§ ASSIGNMENT: Show each line from the records below in which the word "plants" occurs.

Source texts of formatted documents
---------------
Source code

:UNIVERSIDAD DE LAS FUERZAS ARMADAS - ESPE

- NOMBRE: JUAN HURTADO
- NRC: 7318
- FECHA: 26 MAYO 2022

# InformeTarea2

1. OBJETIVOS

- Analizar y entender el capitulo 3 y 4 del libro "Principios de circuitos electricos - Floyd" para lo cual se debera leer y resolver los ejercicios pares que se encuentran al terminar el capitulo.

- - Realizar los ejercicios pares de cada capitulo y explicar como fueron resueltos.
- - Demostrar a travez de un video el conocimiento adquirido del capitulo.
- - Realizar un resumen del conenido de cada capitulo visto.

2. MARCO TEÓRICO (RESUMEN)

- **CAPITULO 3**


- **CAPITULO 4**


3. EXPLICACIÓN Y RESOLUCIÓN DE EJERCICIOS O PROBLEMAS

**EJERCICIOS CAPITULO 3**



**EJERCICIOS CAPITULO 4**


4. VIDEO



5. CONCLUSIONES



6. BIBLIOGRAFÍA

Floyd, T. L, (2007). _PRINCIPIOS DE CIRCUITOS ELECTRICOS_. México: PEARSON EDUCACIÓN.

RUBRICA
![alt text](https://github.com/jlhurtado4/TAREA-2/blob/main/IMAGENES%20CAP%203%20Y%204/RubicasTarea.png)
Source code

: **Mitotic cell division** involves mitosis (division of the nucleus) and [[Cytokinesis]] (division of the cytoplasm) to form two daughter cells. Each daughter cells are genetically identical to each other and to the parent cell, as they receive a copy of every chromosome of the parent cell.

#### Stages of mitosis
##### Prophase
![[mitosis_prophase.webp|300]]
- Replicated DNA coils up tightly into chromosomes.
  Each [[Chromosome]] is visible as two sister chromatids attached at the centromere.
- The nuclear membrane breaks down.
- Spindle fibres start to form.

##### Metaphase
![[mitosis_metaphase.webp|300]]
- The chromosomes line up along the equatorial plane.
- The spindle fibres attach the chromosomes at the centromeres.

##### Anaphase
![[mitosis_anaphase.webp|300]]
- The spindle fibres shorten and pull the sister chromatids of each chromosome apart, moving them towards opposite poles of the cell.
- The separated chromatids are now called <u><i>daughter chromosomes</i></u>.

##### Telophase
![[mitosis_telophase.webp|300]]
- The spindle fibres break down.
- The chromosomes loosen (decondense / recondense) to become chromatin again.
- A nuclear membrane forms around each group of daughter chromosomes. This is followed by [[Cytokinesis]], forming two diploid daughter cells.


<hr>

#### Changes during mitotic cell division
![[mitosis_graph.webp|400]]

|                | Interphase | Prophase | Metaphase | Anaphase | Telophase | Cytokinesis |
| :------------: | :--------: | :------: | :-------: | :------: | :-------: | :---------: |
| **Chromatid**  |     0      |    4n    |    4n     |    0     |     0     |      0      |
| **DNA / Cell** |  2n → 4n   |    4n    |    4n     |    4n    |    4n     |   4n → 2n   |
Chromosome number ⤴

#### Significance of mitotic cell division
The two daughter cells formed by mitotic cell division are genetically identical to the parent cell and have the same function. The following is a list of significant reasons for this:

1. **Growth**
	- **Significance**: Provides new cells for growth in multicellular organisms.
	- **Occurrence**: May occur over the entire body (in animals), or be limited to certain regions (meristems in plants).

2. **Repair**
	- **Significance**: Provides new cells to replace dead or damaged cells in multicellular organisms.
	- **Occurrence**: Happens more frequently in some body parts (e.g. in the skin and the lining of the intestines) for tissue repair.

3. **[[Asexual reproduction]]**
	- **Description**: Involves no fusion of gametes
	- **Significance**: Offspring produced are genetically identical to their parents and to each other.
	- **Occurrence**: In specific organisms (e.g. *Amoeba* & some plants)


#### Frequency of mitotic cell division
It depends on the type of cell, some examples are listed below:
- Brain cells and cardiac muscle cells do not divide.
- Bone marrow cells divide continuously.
---------------
§ ANSWER TO THE EXERCISE:
	- **Occurrence**: May occur over the entire body (in animals), or be limited to certain regions (meristems in plants).
	- **Occurrence**: In specific organisms (e.g. *Amoeba* & some plants)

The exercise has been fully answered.